__What the task requires__: Working from the records below, repeat exactly the lines starting at the line that contains "Smoke Website Template" and ending at the line that contains "### Table of", inclusive.

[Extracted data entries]
BEGIN

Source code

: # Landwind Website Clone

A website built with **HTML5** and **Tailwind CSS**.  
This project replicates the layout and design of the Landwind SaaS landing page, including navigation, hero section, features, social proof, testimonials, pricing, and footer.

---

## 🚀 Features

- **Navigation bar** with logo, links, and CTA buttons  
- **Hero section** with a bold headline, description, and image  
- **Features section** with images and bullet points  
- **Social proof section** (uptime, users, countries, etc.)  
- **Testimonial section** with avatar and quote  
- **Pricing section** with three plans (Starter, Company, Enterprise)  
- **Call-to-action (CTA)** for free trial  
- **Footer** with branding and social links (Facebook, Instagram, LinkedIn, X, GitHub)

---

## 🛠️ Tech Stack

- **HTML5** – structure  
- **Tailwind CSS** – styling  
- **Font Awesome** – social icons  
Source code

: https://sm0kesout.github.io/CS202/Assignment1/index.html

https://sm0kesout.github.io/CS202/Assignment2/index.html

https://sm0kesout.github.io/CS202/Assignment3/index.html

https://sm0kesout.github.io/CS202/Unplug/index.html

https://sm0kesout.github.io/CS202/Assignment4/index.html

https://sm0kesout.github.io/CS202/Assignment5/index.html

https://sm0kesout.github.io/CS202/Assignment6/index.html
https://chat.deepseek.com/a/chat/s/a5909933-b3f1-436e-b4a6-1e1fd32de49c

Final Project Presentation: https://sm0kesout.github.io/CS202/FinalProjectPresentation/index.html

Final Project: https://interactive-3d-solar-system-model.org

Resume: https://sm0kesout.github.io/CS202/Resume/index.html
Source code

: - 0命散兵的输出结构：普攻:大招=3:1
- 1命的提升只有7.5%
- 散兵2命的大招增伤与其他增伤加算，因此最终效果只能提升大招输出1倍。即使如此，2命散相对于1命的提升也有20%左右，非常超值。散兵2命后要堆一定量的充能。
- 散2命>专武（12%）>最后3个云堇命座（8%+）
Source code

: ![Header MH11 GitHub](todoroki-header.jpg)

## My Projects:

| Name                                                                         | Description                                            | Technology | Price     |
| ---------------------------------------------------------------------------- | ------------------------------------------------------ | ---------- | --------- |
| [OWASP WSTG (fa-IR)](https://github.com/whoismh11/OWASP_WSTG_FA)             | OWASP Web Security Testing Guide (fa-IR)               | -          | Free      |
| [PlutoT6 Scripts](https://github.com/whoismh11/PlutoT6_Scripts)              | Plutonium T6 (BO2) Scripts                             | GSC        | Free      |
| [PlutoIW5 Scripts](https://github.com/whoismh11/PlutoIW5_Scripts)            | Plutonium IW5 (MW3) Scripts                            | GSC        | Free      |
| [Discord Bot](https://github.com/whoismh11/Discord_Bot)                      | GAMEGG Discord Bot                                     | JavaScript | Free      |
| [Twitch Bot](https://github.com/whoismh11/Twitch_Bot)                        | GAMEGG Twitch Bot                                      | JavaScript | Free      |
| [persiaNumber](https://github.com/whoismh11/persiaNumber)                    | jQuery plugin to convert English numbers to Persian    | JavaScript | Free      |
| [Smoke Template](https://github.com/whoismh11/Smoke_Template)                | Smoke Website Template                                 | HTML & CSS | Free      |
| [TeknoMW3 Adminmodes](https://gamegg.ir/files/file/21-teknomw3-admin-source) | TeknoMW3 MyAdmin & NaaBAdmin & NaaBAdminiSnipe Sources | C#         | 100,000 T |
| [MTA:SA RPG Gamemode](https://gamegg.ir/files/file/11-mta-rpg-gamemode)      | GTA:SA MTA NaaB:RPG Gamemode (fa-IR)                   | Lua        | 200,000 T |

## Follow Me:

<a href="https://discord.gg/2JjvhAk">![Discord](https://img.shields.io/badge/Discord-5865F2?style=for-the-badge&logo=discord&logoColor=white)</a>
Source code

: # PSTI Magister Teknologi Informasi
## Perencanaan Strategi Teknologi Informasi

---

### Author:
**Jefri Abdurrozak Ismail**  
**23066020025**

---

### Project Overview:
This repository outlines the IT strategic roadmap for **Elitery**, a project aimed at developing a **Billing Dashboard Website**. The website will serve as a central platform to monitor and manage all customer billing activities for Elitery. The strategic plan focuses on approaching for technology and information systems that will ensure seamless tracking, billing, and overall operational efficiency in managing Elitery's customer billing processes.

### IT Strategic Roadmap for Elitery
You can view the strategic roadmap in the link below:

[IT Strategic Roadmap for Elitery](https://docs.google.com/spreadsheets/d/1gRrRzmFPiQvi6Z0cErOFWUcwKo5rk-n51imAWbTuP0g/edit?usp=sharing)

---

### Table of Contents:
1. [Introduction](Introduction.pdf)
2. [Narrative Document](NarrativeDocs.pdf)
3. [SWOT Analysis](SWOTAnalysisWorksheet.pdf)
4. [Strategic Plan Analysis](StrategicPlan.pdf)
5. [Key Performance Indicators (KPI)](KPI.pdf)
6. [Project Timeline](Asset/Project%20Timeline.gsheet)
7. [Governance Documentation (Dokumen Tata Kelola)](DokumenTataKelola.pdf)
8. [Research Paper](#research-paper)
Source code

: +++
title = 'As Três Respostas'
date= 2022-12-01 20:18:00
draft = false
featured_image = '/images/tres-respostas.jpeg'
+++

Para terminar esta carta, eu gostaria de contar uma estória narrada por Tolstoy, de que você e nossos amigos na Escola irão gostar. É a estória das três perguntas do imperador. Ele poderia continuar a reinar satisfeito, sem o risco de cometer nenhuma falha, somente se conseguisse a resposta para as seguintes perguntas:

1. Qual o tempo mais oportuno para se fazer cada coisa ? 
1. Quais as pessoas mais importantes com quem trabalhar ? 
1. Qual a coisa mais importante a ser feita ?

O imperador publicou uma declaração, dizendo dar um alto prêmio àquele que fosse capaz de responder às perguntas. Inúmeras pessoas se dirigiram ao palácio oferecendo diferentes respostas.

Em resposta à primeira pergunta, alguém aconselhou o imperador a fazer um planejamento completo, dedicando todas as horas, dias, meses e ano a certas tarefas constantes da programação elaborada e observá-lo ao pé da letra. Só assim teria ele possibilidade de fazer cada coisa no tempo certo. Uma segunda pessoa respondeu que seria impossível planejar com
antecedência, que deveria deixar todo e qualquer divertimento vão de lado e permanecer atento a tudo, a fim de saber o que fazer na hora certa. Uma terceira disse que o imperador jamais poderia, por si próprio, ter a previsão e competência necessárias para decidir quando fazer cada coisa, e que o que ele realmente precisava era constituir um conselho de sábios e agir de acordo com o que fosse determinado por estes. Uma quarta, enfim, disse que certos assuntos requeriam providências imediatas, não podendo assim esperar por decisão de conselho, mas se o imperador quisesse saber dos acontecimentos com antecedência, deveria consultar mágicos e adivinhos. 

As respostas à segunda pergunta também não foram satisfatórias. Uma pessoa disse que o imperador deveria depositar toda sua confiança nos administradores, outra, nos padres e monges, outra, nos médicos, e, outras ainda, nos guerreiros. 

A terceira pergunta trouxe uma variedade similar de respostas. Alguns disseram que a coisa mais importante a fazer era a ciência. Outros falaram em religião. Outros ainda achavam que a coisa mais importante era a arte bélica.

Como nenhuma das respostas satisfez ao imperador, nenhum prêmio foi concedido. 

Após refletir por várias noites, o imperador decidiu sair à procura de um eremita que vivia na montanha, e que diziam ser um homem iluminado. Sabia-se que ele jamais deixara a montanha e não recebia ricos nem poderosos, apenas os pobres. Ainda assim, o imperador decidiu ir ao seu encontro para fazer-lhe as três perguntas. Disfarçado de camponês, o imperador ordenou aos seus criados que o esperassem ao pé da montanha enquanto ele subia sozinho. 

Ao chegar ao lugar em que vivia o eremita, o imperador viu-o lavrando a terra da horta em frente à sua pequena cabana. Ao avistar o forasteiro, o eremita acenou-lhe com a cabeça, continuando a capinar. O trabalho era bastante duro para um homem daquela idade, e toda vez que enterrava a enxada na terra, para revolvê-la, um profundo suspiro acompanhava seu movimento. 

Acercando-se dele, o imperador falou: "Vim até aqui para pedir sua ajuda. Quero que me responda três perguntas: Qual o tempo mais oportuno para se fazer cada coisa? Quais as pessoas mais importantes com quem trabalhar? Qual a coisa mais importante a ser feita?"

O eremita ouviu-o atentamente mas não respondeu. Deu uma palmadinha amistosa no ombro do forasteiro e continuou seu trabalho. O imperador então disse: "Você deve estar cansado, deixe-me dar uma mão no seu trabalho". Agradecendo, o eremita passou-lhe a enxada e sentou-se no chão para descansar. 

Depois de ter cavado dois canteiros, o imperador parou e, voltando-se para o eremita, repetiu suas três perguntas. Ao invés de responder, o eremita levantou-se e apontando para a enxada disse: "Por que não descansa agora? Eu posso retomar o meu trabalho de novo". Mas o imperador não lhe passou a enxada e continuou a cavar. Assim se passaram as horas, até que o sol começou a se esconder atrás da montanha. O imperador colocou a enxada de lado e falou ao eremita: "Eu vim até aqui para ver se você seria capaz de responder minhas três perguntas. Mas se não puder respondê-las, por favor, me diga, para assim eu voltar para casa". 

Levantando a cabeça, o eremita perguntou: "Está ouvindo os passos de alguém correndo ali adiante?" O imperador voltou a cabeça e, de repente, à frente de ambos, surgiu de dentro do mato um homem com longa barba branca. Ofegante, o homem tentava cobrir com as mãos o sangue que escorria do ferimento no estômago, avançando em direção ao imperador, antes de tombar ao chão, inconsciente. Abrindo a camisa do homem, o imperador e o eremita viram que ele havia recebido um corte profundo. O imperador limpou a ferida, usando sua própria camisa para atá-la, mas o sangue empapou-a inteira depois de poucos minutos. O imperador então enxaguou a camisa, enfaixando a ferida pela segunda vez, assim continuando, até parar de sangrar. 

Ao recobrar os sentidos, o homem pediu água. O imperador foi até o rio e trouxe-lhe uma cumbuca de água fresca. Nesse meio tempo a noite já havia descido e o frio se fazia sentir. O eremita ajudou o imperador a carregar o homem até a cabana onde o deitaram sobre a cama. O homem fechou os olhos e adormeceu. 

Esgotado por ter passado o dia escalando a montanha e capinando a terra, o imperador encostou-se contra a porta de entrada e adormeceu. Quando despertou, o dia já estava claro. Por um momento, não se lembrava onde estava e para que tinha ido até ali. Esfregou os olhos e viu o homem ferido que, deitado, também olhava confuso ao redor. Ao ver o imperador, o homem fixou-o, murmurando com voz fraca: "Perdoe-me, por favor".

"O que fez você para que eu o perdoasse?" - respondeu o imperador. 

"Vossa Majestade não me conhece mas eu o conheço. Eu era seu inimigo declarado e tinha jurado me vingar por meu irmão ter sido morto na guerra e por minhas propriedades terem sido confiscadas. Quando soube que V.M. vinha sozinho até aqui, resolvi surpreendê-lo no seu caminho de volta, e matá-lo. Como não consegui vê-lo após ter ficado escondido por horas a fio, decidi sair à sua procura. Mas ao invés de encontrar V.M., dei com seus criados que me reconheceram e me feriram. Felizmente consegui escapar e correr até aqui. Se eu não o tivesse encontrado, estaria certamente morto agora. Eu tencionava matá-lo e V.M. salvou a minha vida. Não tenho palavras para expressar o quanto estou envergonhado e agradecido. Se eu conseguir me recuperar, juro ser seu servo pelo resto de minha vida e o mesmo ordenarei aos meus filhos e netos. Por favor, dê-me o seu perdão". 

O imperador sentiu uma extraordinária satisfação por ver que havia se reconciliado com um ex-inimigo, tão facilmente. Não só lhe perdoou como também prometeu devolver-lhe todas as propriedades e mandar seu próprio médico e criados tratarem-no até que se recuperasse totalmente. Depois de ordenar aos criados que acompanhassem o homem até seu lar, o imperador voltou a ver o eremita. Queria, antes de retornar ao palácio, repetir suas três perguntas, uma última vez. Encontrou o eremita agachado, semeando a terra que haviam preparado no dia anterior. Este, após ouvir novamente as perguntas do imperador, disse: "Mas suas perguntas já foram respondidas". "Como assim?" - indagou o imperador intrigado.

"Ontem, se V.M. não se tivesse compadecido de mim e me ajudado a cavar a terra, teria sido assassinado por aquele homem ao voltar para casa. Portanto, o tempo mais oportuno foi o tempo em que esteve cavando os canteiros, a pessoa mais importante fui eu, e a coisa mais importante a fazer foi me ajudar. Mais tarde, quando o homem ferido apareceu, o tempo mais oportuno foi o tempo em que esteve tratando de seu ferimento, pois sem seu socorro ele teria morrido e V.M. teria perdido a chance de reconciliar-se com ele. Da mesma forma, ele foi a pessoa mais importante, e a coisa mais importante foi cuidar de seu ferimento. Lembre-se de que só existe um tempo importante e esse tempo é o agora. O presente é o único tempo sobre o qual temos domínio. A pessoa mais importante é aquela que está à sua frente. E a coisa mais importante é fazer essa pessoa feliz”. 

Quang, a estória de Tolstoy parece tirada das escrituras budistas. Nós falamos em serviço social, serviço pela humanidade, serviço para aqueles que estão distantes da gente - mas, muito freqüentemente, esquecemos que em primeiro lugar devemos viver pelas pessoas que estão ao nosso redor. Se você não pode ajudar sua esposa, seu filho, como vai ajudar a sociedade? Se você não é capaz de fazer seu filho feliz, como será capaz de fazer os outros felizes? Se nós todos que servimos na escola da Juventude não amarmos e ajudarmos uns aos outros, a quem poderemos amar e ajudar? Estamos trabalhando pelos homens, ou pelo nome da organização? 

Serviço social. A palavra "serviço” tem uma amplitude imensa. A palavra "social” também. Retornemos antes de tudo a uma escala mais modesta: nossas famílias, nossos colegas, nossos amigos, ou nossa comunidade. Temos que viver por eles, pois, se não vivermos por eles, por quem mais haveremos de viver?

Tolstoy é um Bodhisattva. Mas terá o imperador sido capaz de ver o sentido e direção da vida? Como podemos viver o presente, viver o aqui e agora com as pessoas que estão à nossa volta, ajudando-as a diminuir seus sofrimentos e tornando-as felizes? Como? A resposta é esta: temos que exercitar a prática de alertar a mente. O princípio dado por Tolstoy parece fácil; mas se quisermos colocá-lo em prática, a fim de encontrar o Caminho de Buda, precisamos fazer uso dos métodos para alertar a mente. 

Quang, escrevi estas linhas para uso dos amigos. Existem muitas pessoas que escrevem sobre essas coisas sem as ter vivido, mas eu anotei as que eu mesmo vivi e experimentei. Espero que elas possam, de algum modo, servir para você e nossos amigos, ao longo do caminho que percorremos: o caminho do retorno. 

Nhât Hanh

END

__Reply to the task__:
| [Smoke Template](https://github.com/whoismh11/Smoke_Template)                | Smoke Website Template                                 | HTML & CSS | Free      |
| [TeknoMW3 Adminmodes](https://gamegg.ir/files/file/21-teknomw3-admin-source) | TeknoMW3 MyAdmin & NaaBAdmin & NaaBAdminiSnipe Sources | C#         | 100,000 T |
| [MTA:SA RPG Gamemode](https://gamegg.ir/files/file/11-mta-rpg-gamemode)      | GTA:SA MTA NaaB:RPG Gamemode (fa-IR)                   | Lua        | 200,000 T |

## Follow Me:

<a href="https://discord.gg/2JjvhAk">![Discord](https://img.shields.io/badge/Discord-5865F2?style=for-the-badge&logo=discord&logoColor=white)</a>
Source code

: # PSTI Magister Teknologi Informasi
## Perencanaan Strategi Teknologi Informasi

---

### Author:
**Jefri Abdurrozak Ismail**  
**23066020025**

---

### Project Overview:
This repository outlines the IT strategic roadmap for **Elitery**, a project aimed at developing a **Billing Dashboard Website**. The website will serve as a central platform to monitor and manage all customer billing activities for Elitery. The strategic plan focuses on approaching for technology and information systems that will ensure seamless tracking, billing, and overall operational efficiency in managing Elitery's customer billing processes.

### IT Strategic Roadmap for Elitery
You can view the strategic roadmap in the link below:

[IT Strategic Roadmap for Elitery](https://docs.google.com/spreadsheets/d/1gRrRzmFPiQvi6Z0cErOFWUcwKo5rk-n51imAWbTuP0g/edit?usp=sharing)

---

### Table of Contents:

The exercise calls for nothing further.